Example from text files:
23:58:02 106
23:58:07 105
23:58:12 103
23:58:17 98
23:58:22 100
23:58:27 97
23:58:32 99
23:58:37 100
23:58:42 99
23:58:47 104
23:58:52 95
23:58:57 96
23:59:02 98
23:59:07 96
23:59:12 104
23:59:17 109
23:59:22 105
23:59:27 111
23:59:32 111
23:59:37 104
23:59:42 110
23:59:47 100
23:59:52 106
23:59:57 114
00:00:02 123
00:00:07 130
00:00:12 130
00:00:17 125
00:00:22 119
00:00:27 116
00:00:32 122
00:00:37 116
00:00:42 119
00:00:47 117
00:00:52 114
00:00:57 114
00:01:02 110
00:01:07 103
00:01:12 98
00:01:17 98
00:01:22 102
00:01:27 97
00:01:32 99
00:01:37 93
00:01:42 97
00:01:47 103
00:01:52 96
00:01:57 93
00:02:02 93
00:02:07 95
00:02:12 106
00:02:17 99
00:02:22 102
00:02:27 96
00:02:32 93
00:02:37 97
00:02:42 102
00:02:47 101
00:02:52 95
00:02:57 92
00:03:02 100
00:03:07 95
00:03:12 102
00:03:17 102
00:03:22 109
00:03:27 109
00:03:32 107
00:03:37 111
00:03:42 112
00:03:47 113
00:03:52 115
Regex:
\d{2}:\d{2}:\d{2} \d*
See here for an example and play around with regex:
https://regex101.com/r/xF1fQ5/1
EDIT: and have a look at the SAS regex tip sheet: http://support.sas.com/rnd/base/datastep/perl_regexp/regexp-tip-sheet.pdf
Something like this:
Date lastDate = startDate;
List<NData> ListData = new ArrayList<NData>();
for(FileData fdat:ListFileData){
Date nDate = this.getDate(lastDate,fdat.gettime());
NData ndata= new NData(ndate,fdat.getMeasuring());
LisData.add(nData);
lastDate = nDate;
}
.
.
.
.
function Date getDate(Date ld,String time){
Calendar cal = Calendar.getInstance();
cal.setTime(ld);
int year = cal.get(Calendar.YEAR);
int month = cal.get(Calendar.MONTH)+1;
int day = cal.get(Calendar.DAY_OF_MONTH);
int hourOfDay = this.getHour(time);
int minuteOfHour = this.getMinute(time);
org.joda.time.LocalDateTime lastDate = new org.joda.time.LocalDateTime(ld)
org.joda.time.LocalDateTime newDate = new org.joda.time.LocalDateTime(year,month,day,hourOfDay,minuteOfHour);
if(newDate.isBefore(lastDate)){
newDate = newDate.plusDays(1);
}
return newDate.toDate();
}
It's hard to provide a complete answer without sample code, but the SAS lag() function might be enough to do what you need.
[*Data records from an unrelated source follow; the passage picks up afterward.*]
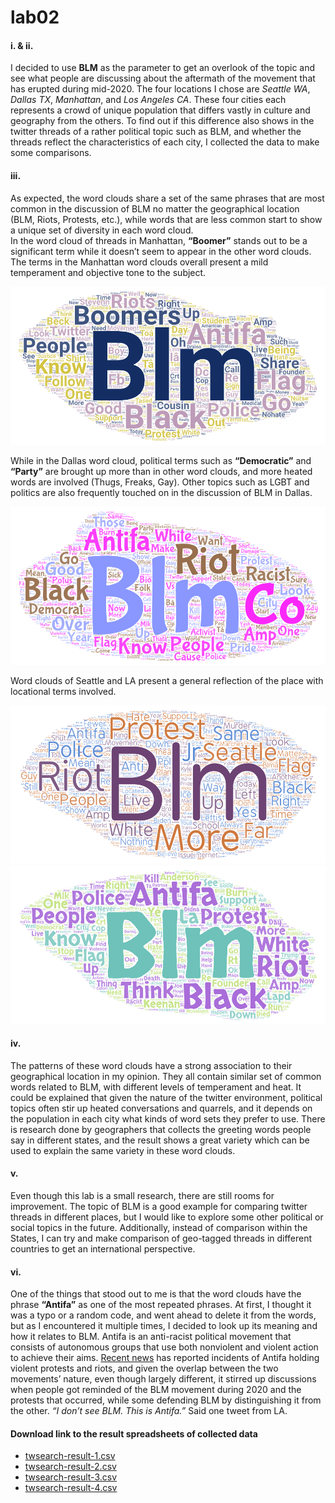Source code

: # lab02

#### i. & ii.
I decided to use **BLM** as the parameter to get an overlook of the topic and see what people are discussing about the aftermath of the movement that has erupted during mid-2020. The four locations I chose are _Seattle WA_, _Dallas TX_, _Manhattan_, and _Los Angeles CA_. These four cities each represents a crowd of unique population that differs vastly in culture and geography from the others. To find out if this difference also shows in the twitter threads of a rather political topic such as BLM, and whether the threads reflect the characteristics of each city, I collected the data to make some comparisons. 

#### iii.
As expected, the word clouds share a set of the same phrases that are most common in the discussion of BLM no matter the geographical location (BLM, Riots, Protests, etc.), while words that are less common start to show a unique set of diversity in each word cloud. <br>
In the word cloud of threads in Manhattan, **“Boomer”** stands out to be a significant term while it doesn’t seem to appear in the other word clouds. The terms in the Manhattan word clouds overall present a mild temperament and objective tone to the subject. 

![img](img/wordcloud-3.png)

While in the Dallas word cloud, political terms such as **“Democratic”** and **“Party”** are brought up more than in other word clouds, and more heated words are involved (Thugs, Freaks, Gay). Other topics such as LGBT and politics are also frequently touched on in the discussion of BLM in Dallas.

![img](img/wordcloud-2.png)

Word clouds of Seattle and LA present a general reflection of the place with locational terms involved. 

![img](img/wordcloud-1.png)
![img](img/wordcloud-4.png)

#### iv.
The patterns of these word clouds have a strong association to their geographical location in my opinion. They all contain similar set of common words related to BLM, with different levels of temperament and heat. It could be explained that given the nature of the twitter environment, political topics often stir up heated conversations and quarrels, and it depends on the population in each city what kinds of word sets they prefer to use. There is research done by geographers that collects the greeting words people say in different states, and the result shows a great variety which can be used to explain the same variety in these word clouds.


#### v.
Even though this lab is a small research, there are still rooms for improvement. The topic of BLM is a good example for comparing twitter threads in different places, but I would like to explore some other political or social topics in the future. Additionally, instead of comparison within the States, I can try and make comparison of geo-tagged threads in different countries to get an international perspective. 

#### vi.
One of the things that stood out to me is that the word clouds have the phrase **“Antifa”** as one of the most repeated phrases. At first, I thought it was a typo or a random code, and went ahead to delete it from the words, but as I encountered it multiple times, I decided to look up its meaning and how it relates to BLM. Antifa is an anti-racist political movement that consists of autonomous groups that use both nonviolent and violent action to achieve their aims. [Recent news](https://nypost.com/2023/01/21/protesters-torch-police-car-damage-businesses-in-atlanta-after-activist-killed/) has reported incidents of Antifa holding violent protests and riots, and given the overlap between the two movements’ nature, even though largely different, it stirred up discussions when people got reminded of the BLM movement during 2020 and the protests that occurred, while some defending BLM by distinguishing it from the other. *“I don’t see BLM. This is Antifa.”* Said one tweet from LA.


#### Download link to the result spreadsheets of collected data
- [twsearch-result-1.csv](https://drive.google.com/file/d/1-8TR2NEXMOTupWYe0GHvv8XuqIJmouxq/view?usp=sharing)
- [twsearch-result-2.csv](https://drive.google.com/file/d/1-CdPRI0p-PZFu1BOYHKkeibjJi-pXlTh/view?usp=sharing)
- [twsearch-result-3.csv](https://drive.google.com/file/d/1-DGV66n2aEdPH53Gv2j_uo54EhBDfZZs/view?usp=sharing)
- [twsearch-result-4.csv](https://drive.google.com/file/d/1-FPJuQ_fXCWwX-xNtTPt7PEmcbHhaRa_/view?usp=sharing)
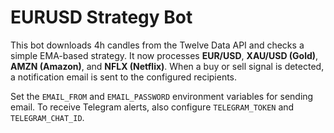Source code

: # EURUSD Strategy Bot

This bot downloads 4h candles from the Twelve Data API and checks a simple EMA-based strategy.
It now processes **EUR/USD**, **XAU/USD (Gold)**, **AMZN (Amazon)**, and **NFLX (Netflix)**. When a buy or sell signal is detected,
a notification email is sent to the configured recipients.

Set the `EMAIL_FROM` and `EMAIL_PASSWORD` environment variables for sending email.
To receive Telegram alerts, also configure `TELEGRAM_TOKEN` and `TELEGRAM_CHAT_ID`.
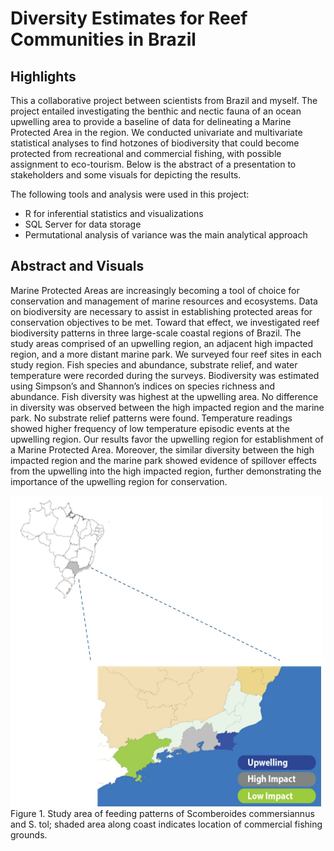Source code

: # Diversity Estimates for Reef Communities in Brazil

## Highlights
This a collaborative project between scientists from Brazil and myself. The project entailed investigating the benthic and nectic fauna of an ocean upwelling area to provide a baseline of data for delineating a Marine Protected Area in the region. We conducted univariate and multivariate statistical analyses to find hotzones of biodiversity that could become protected from recreational and commercial fishing, with possible assignment to eco-tourism. Below is the abstract of a presentation to stakeholders and some visuals for depicting the results.

The following tools and analysis were used in this project:
- R for inferential statistics and visualizations
- SQL Server for data storage
- Permutational analysis of variance was the main analytical approach

## Abstract and Visuals
Marine Protected Areas are increasingly becoming a tool of choice for conservation and management of marine resources and ecosystems. Data on biodiversity are necessary to assist in establishing protected areas for conservation objectives to be met. Toward that effect, we investigated reef biodiversity patterns in three large-scale coastal regions of Brazil. The study areas comprised of an upwelling region, an adjacent high impacted region, and a more distant marine park. We surveyed four reef sites in each study region. Fish species and abundance, substrate relief, and water temperature were recorded during the surveys. Biodiversity was estimated using Simpson’s and Shannon’s indices on species richness and abundance. Fish diversity was highest at the upwelling area. No difference in diversity was observed between the high impacted region and the marine park. No substrate relief patterns were found. Temperature readings showed higher frequency of low temperature episodic events at the upwelling region. Our results favor the upwelling region for establishment of a Marine Protected Area. Moreover, the similar diversity between the high impacted region and the marine park showed evidence of spillover effects from the upwelling into the high impacted region, further demonstrating the importance of the upwelling region for conservation.

<img src="fig1.jpg" align="center" width="500" height="500">
Figure 1. Study area of feeding patterns of Scomberoides commersiannus and S. tol; shaded area along coast indicates location of commercial fishing grounds. 


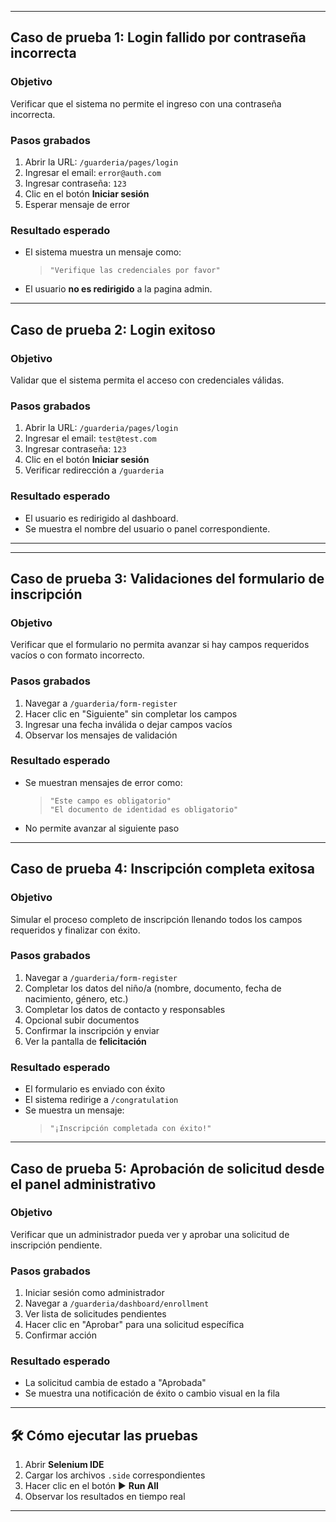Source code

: 
---

##  Caso de prueba 1: Login fallido por contraseña incorrecta

###  Objetivo
Verificar que el sistema no permite el ingreso con una contraseña incorrecta.

###  Pasos grabados
1. Abrir la URL: `/guarderia/pages/login`
2. Ingresar el email: `error@auth.com`
3. Ingresar contraseña: `123`
4. Clic en el botón **Iniciar sesión**
5. Esperar mensaje de error

###  Resultado esperado
- El sistema muestra un mensaje como:
  > `"Verifique las credenciales por favor"`
- El usuario **no es redirigido** a la pagina admin.

---

##  Caso de prueba 2: Login exitoso

###  Objetivo
Validar que el sistema permita el acceso con credenciales válidas.

###  Pasos grabados
1. Abrir la URL: `/guarderia/pages/login`
2. Ingresar el email: `test@test.com`
3. Ingresar contraseña: `123`
4. Clic en el botón **Iniciar sesión**
5. Verificar redirección a `/guarderia`

###  Resultado esperado
- El usuario es redirigido al dashboard.
- Se muestra el nombre del usuario o panel correspondiente.

---


---

##  Caso de prueba 3: Validaciones del formulario de inscripción

###  Objetivo
Verificar que el formulario no permita avanzar si hay campos requeridos vacíos o con formato incorrecto.

###  Pasos grabados
1. Navegar a `/guarderia/form-register`
2. Hacer clic en "Siguiente" sin completar los campos
3. Ingresar una fecha inválida o dejar campos vacíos
4. Observar los mensajes de validación

###  Resultado esperado
- Se muestran mensajes de error como:
  > `"Este campo es obligatorio"`  
  > `"El documento de identidad es obligatorio"`  
- No permite avanzar al siguiente paso

---

##  Caso de prueba 4: Inscripción completa exitosa

###  Objetivo
Simular el proceso completo de inscripción llenando todos los campos requeridos y finalizar con éxito.

###  Pasos grabados
1. Navegar a `/guarderia/form-register`
2. Completar los datos del niño/a (nombre, documento, fecha de nacimiento, género, etc.)
3. Completar los datos de contacto y responsables
4. Opcional subir documentos
5. Confirmar la inscripción y enviar
6. Ver la pantalla de **felicitación**

###  Resultado esperado
- El formulario es enviado con éxito
- El sistema redirige a `/congratulation`
- Se muestra un mensaje:
  > `"¡Inscripción completada con éxito!"`

---

##  Caso de prueba 5: Aprobación de solicitud desde el panel administrativo

###  Objetivo
Verificar que un administrador pueda ver y aprobar una solicitud de inscripción pendiente.

###  Pasos grabados
1. Iniciar sesión como administrador
2. Navegar a `/guarderia/dashboard/enrollment`
3. Ver lista de solicitudes pendientes
4. Hacer clic en "Aprobar" para una solicitud específica
5. Confirmar acción

###  Resultado esperado
- La solicitud cambia de estado a "Aprobada"
- Se muestra una notificación de éxito o cambio visual en la fila

---

## 🛠 Cómo ejecutar las pruebas

1. Abrir **Selenium IDE**
2. Cargar los archivos `.side` correspondientes
3. Hacer clic en el botón ▶️ **Run All**
4. Observar los resultados en tiempo real

---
Your data step would include lines like the following, assuming your time variable is called time and your date variable is called date:
retain date;
if time < lag(time) then date = date + 1;
This assumes you never have any 24 hour gaps (but it appears you'd have to assume that anyway).
This answer also assumes that the time field is already in a SAS time format.